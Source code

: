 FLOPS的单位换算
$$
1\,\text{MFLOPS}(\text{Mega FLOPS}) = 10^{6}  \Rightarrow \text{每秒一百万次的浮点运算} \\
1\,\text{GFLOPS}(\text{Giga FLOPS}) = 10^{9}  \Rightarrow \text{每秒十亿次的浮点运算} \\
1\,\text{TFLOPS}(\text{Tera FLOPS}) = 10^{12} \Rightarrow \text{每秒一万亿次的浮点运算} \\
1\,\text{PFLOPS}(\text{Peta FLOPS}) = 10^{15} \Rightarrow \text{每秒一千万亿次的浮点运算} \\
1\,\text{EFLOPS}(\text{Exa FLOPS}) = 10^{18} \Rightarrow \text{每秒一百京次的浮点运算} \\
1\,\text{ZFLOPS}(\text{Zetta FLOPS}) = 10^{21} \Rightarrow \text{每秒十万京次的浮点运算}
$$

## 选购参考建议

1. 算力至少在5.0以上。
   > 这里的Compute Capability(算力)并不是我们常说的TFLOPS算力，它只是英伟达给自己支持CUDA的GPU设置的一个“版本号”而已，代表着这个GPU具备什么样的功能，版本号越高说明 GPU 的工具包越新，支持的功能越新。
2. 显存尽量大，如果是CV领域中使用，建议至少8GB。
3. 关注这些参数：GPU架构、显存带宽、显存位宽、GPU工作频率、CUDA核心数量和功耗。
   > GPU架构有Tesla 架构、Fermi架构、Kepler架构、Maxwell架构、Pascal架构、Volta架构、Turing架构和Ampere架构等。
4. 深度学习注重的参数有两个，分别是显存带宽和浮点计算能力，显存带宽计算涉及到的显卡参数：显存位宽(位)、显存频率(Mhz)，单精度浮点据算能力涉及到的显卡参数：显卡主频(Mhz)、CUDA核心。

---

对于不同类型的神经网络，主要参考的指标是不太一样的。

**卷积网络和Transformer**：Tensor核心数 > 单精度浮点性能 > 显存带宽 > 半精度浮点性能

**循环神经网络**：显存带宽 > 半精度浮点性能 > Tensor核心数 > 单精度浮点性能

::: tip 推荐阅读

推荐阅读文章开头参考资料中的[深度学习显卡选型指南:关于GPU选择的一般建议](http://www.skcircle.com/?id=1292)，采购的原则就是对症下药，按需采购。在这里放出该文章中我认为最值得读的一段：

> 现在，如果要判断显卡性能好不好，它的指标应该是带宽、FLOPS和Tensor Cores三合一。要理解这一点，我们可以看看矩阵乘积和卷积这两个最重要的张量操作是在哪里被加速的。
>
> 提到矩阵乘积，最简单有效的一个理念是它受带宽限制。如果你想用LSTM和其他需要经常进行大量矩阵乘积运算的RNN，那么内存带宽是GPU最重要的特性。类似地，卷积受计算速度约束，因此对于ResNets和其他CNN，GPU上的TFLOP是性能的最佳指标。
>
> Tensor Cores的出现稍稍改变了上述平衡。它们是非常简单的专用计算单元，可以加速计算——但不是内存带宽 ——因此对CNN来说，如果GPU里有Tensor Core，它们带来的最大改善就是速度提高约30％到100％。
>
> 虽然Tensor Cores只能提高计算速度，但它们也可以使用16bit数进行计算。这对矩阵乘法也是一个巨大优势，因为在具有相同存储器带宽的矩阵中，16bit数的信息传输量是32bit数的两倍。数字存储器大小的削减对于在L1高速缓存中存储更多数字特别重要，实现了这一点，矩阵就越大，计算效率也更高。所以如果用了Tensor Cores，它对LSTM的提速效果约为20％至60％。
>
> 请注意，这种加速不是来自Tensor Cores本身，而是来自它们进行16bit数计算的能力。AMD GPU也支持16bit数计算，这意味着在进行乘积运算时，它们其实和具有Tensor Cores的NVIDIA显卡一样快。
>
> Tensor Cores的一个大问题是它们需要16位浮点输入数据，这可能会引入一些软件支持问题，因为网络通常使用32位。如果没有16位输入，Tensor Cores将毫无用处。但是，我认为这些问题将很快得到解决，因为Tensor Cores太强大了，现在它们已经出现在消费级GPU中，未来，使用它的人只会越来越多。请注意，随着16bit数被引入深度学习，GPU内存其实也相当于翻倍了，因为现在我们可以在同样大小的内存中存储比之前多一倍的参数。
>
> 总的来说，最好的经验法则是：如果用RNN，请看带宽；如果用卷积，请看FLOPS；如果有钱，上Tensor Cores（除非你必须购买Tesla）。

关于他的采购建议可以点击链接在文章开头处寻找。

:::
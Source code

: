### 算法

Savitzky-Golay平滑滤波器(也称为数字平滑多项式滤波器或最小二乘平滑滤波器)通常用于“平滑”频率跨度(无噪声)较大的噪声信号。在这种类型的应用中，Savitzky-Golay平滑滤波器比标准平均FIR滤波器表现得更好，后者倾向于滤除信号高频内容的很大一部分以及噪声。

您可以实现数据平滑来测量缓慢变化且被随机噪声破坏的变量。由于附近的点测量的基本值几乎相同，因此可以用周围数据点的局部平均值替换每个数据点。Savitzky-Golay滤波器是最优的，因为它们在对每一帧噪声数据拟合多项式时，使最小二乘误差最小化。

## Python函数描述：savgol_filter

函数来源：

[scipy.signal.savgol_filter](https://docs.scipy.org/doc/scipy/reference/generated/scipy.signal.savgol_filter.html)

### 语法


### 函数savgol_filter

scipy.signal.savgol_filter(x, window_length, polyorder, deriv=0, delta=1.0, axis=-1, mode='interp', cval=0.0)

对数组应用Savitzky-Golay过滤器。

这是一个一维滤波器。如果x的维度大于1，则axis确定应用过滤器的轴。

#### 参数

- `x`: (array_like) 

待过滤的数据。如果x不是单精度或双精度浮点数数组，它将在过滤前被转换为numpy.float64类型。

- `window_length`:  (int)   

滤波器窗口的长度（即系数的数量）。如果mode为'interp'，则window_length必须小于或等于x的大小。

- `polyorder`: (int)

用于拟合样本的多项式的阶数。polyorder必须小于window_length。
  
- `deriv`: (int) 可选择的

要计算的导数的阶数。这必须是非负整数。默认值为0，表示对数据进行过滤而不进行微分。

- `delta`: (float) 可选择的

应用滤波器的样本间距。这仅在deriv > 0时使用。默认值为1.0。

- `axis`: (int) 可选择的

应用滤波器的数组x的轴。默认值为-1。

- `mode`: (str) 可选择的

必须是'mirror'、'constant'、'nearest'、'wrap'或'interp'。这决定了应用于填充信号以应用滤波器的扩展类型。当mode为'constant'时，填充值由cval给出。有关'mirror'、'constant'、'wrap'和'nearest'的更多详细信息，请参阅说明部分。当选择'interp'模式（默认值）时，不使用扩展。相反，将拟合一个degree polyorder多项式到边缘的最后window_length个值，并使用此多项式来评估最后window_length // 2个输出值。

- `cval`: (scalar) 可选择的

○ ○ ○ ○

(Exercise): Copy all lines of the records that have the string "单精度浮点性能" in them.

(Output for this task):
**卷积网络和Transformer**：Tensor核心数 > 单精度浮点性能 > 显存带宽 > 半精度浮点性能
**循环神经网络**：显存带宽 > 半精度浮点性能 > Tensor核心数 > 单精度浮点性能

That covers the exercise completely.